Rsync vs Tar/Gz for backups

Dear all
I have the following backup script that packs my current folders contents to an external hard disk (in my company we have enough hard disks so there is no really need to do incremental backups)

echo '----- Backup Started '`date` >>/root/backup/backuperrors.txt
tar -zcvf /media/a9f299d7-fcbc28b3f3c0/user-host`date '+%d-%B-%Y'`.tar.gz /etc /root /home 2>> /root/backup/backuperrors.txt

I would like then to ask you
a. Is there any problem with tar gz with large size? Lets say that created output file is of size 500GB, can it be that tar/gz have limitations on the file size they can handle?

b. Can it be better to use rsync
with the -c flag for doing checksum checks while “copying”
and the -z flag to compress the file?

c. How the backup in rsync works with the -z flag ? Does it create a single compressed file like tar.gz or it compressed file by file?

d. Any better ways to use rsync for compressive backups?

I would like to thank you in advance for your help

Best Regards
Alex

I think you should first try to understand what rsync does. It is rather different from *tar. *And when you say

c. How the backup in rsync works with the -z flag ? Does it create a single compressed file like tar.gz or it compressed file by file?

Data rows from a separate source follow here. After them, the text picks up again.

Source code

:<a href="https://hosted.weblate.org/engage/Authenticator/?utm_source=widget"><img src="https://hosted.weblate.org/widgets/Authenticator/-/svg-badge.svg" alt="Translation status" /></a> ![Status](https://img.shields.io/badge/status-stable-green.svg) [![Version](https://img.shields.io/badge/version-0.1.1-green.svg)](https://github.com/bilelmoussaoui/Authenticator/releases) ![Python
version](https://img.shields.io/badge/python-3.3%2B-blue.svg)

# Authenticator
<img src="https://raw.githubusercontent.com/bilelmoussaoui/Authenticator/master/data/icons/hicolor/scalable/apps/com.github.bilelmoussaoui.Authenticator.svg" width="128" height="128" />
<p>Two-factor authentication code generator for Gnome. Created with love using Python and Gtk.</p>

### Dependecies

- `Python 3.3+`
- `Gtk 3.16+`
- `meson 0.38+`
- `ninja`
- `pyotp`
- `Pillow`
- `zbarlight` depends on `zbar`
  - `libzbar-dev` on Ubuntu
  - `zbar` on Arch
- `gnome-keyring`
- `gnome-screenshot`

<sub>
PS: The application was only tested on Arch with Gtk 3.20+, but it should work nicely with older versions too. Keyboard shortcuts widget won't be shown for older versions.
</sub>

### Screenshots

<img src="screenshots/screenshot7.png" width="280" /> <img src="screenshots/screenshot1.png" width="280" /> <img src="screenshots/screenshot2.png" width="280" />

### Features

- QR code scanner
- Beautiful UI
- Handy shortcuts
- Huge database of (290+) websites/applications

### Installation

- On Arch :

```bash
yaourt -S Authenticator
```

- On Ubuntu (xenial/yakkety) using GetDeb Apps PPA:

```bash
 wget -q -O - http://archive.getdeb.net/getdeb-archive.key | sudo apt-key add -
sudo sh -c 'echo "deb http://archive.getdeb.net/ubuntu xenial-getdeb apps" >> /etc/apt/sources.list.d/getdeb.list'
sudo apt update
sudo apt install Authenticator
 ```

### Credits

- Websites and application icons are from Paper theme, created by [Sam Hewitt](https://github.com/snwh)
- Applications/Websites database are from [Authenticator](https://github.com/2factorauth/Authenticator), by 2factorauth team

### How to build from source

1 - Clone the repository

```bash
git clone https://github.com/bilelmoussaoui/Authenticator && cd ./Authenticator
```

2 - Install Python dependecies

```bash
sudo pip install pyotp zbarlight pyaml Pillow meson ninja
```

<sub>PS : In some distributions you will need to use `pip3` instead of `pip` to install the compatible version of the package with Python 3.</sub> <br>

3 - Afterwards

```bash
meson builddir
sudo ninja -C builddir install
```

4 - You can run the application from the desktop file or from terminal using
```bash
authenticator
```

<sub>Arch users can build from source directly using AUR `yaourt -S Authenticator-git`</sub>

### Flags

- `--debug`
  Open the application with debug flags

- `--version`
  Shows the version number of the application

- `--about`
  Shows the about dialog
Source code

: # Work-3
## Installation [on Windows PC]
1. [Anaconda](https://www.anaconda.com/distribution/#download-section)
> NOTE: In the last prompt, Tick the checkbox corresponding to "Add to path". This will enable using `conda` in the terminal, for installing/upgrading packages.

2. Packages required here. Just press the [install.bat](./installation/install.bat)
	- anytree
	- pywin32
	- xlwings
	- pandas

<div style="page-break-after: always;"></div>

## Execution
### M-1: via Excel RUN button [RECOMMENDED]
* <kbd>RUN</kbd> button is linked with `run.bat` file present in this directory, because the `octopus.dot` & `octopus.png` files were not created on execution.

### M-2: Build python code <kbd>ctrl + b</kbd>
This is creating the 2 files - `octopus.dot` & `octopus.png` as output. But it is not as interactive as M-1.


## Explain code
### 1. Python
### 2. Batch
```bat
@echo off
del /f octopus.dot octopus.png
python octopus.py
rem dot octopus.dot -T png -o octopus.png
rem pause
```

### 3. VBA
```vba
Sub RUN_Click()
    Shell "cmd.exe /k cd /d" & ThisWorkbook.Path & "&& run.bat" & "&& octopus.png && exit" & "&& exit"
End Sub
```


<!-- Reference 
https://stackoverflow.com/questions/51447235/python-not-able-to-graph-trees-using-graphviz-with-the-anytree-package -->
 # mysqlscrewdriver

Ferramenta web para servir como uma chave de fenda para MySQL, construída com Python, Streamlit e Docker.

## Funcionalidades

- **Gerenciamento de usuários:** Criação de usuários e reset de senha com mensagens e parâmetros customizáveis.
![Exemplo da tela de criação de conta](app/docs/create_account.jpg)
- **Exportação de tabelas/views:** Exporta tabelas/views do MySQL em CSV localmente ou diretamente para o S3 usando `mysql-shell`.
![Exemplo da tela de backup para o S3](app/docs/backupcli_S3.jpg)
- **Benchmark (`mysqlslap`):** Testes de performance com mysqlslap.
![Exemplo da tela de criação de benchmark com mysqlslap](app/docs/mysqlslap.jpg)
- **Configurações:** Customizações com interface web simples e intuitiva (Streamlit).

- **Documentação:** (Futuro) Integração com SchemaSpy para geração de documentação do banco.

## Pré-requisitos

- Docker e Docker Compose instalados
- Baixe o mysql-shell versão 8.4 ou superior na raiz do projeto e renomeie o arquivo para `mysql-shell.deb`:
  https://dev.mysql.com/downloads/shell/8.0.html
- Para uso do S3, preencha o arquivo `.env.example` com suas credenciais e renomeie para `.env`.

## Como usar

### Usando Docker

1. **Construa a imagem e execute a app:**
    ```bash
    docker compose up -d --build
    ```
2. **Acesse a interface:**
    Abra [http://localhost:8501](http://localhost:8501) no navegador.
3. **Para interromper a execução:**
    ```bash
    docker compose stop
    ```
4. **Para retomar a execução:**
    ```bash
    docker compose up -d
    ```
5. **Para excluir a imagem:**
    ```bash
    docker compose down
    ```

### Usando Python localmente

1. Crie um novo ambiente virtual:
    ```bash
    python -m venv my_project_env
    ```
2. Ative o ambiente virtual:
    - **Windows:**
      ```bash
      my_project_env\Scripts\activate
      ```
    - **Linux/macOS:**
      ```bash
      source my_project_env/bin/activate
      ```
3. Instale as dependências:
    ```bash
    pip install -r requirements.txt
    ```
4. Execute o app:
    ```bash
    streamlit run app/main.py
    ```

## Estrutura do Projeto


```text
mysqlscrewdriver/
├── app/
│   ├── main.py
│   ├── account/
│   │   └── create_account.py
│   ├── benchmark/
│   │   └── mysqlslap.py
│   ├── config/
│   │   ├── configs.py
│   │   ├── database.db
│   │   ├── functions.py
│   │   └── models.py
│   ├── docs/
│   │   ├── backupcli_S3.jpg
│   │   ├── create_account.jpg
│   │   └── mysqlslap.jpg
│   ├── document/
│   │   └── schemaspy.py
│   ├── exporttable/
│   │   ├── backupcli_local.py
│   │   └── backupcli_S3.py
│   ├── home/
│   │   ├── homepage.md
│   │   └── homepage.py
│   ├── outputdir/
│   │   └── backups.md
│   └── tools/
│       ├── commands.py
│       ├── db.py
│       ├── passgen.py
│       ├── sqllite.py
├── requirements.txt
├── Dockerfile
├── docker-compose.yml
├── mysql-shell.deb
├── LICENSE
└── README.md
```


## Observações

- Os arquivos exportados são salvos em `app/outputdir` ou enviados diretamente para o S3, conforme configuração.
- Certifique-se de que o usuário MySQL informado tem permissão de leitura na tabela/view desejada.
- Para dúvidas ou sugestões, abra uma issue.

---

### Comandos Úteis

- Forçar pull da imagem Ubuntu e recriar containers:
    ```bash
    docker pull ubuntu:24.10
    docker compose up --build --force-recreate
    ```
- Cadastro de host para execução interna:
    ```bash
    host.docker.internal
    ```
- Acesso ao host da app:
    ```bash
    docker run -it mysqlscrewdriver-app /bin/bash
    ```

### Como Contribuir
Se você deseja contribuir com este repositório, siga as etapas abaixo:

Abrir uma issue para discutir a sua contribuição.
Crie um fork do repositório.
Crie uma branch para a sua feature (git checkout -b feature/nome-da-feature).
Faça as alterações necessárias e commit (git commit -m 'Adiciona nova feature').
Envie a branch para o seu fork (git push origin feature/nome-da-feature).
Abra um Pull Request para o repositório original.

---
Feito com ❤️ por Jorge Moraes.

my guess is that you did not understand what it says in the rsync man page

-z, --compress compress file data during the transfer

Which means imho that no compressed files are created, compresssion is during transfer (usefull, because rsync often is between different systems and thus compressing over a network may bring better performance).

In short, tar (tape archiver, but almost nobody nowadays use tape as the place to put the archive) bundles several files into one big file (in earler times on a tape).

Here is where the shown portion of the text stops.